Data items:
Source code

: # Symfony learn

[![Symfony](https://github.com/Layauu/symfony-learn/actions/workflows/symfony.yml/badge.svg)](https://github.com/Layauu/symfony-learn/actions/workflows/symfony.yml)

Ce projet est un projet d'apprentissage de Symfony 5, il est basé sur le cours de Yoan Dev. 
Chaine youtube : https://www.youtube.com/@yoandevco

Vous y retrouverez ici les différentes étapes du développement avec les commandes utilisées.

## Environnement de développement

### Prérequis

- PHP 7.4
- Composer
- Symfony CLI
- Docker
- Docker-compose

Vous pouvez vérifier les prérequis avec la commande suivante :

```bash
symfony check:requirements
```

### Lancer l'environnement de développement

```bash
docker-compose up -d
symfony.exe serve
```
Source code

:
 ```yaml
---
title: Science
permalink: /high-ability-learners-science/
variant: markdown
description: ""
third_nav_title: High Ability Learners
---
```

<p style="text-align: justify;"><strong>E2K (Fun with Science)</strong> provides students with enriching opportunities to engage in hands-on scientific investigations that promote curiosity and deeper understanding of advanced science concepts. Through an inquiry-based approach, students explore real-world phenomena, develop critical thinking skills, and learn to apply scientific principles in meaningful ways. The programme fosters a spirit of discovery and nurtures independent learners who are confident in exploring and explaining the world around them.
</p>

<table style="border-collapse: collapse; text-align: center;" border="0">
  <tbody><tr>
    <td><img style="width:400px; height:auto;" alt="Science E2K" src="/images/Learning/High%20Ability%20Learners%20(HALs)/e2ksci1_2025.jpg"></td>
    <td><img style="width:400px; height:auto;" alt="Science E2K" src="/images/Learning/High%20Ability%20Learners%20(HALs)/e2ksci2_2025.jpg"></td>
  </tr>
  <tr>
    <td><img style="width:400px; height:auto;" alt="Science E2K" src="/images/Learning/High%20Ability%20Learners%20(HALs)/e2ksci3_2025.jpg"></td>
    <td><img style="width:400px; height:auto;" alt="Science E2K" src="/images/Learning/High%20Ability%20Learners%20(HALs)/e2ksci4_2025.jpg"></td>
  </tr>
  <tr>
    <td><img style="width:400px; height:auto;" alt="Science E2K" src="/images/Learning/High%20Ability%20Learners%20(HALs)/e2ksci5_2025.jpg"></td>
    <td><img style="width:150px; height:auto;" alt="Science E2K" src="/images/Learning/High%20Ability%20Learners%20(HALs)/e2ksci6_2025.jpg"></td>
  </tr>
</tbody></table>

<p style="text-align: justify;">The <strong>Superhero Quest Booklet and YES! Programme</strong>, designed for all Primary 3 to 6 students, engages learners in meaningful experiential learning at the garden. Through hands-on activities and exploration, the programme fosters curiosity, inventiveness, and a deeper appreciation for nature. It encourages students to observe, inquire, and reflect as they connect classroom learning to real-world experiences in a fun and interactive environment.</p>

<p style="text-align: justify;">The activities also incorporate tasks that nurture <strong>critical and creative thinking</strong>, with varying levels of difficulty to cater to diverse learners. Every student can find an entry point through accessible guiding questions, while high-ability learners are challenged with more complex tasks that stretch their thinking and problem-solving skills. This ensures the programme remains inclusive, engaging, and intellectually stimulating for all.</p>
...
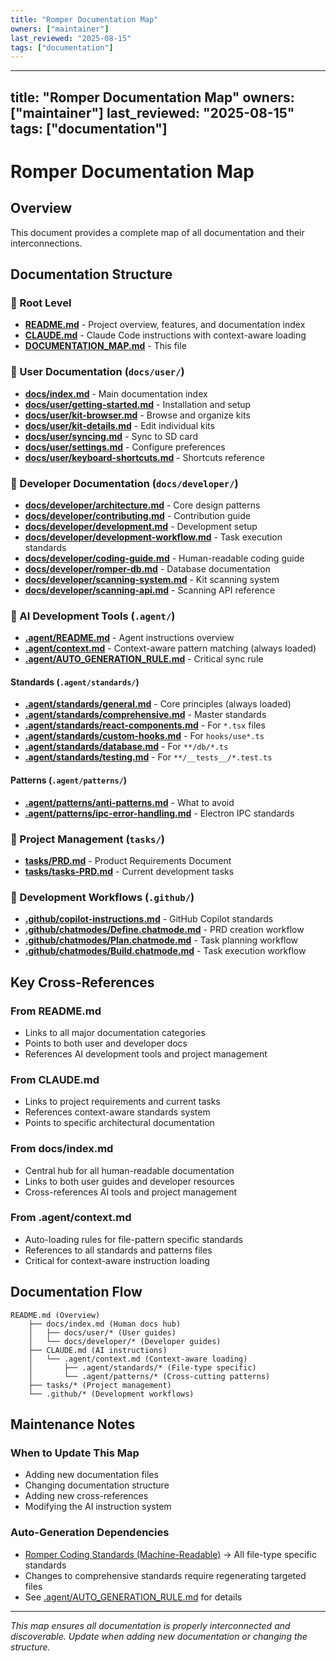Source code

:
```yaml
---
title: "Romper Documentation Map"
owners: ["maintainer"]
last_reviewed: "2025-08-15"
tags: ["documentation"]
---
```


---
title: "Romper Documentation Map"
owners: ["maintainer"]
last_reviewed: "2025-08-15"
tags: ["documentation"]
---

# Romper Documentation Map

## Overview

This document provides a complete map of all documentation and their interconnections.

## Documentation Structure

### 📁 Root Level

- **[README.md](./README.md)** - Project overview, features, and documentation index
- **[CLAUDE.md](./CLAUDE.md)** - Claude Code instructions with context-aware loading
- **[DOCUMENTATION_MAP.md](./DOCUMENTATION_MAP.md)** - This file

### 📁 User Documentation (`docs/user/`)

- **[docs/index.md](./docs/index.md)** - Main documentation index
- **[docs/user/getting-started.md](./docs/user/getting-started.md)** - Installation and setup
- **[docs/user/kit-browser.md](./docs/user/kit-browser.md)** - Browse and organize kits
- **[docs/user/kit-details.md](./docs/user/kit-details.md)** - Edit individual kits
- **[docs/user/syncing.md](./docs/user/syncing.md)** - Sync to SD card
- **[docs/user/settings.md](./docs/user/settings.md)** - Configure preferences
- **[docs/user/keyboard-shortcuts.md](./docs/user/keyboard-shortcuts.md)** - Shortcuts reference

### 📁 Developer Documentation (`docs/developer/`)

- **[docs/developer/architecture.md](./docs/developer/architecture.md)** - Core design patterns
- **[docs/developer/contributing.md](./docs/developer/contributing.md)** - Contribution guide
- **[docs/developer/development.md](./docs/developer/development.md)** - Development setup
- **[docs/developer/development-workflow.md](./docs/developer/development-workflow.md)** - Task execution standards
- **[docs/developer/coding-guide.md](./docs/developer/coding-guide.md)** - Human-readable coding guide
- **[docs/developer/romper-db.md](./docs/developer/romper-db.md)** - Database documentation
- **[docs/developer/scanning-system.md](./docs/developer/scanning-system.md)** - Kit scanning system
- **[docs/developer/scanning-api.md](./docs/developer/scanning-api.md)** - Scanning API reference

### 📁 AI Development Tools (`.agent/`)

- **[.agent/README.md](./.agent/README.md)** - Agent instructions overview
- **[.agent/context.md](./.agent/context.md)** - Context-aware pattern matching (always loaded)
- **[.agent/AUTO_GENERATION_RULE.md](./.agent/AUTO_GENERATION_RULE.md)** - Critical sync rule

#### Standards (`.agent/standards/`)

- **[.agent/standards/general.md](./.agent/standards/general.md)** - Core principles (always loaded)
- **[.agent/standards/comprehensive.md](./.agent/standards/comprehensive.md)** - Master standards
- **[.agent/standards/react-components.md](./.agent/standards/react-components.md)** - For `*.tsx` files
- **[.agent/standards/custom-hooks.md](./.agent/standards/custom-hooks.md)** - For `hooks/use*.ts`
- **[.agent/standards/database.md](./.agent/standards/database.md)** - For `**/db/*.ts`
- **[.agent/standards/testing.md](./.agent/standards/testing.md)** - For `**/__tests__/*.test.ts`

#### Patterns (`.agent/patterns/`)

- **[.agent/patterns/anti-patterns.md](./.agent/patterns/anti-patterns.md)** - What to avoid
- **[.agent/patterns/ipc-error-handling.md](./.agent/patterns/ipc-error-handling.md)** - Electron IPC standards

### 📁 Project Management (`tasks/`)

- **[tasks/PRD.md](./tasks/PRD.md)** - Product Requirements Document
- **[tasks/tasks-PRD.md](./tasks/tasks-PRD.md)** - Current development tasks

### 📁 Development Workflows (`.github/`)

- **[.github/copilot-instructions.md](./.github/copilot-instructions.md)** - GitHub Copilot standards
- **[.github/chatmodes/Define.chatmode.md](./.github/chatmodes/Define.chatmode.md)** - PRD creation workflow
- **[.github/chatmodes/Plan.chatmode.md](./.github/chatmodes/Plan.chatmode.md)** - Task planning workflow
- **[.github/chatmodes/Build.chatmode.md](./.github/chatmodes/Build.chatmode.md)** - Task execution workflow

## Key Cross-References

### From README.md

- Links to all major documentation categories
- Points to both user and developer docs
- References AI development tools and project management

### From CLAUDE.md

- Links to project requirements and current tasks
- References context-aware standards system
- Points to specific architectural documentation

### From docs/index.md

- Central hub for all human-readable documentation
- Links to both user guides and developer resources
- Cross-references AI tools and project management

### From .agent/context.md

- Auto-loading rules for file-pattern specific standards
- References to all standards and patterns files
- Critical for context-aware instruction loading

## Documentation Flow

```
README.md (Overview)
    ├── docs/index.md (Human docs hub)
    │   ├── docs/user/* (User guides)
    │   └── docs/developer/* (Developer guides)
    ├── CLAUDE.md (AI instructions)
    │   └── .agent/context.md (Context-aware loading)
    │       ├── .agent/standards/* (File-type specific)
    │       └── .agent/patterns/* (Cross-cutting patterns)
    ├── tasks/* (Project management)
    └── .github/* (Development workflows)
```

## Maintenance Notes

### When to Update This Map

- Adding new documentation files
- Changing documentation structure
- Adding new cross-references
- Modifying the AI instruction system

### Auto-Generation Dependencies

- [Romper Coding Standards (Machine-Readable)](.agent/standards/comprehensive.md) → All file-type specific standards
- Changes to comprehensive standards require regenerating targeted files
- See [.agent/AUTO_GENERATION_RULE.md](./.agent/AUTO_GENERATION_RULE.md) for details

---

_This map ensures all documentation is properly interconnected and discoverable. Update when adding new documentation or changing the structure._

Task instructions: Above are some lines. Repeat exactly, and only, those from the line that has "Edit individual kits" through the line that has "Human-readable coding guide".

Expected output:
- **[docs/user/kit-details.md](./docs/user/kit-details.md)** - Edit individual kits
- **[docs/user/syncing.md](./docs/user/syncing.md)** - Sync to SD card
- **[docs/user/settings.md](./docs/user/settings.md)** - Configure preferences
- **[docs/user/keyboard-shortcuts.md](./docs/user/keyboard-shortcuts.md)** - Shortcuts reference

### 📁 Developer Documentation (`docs/developer/`)

- **[docs/developer/architecture.md](./docs/developer/architecture.md)** - Core design patterns
- **[docs/developer/contributing.md](./docs/developer/contributing.md)** - Contribution guide
- **[docs/developer/development.md](./docs/developer/development.md)** - Development setup
- **[docs/developer/development-workflow.md](./docs/developer/development-workflow.md)** - Task execution standards
- **[docs/developer/coding-guide.md](./docs/developer/coding-guide.md)** - Human-readable coding guide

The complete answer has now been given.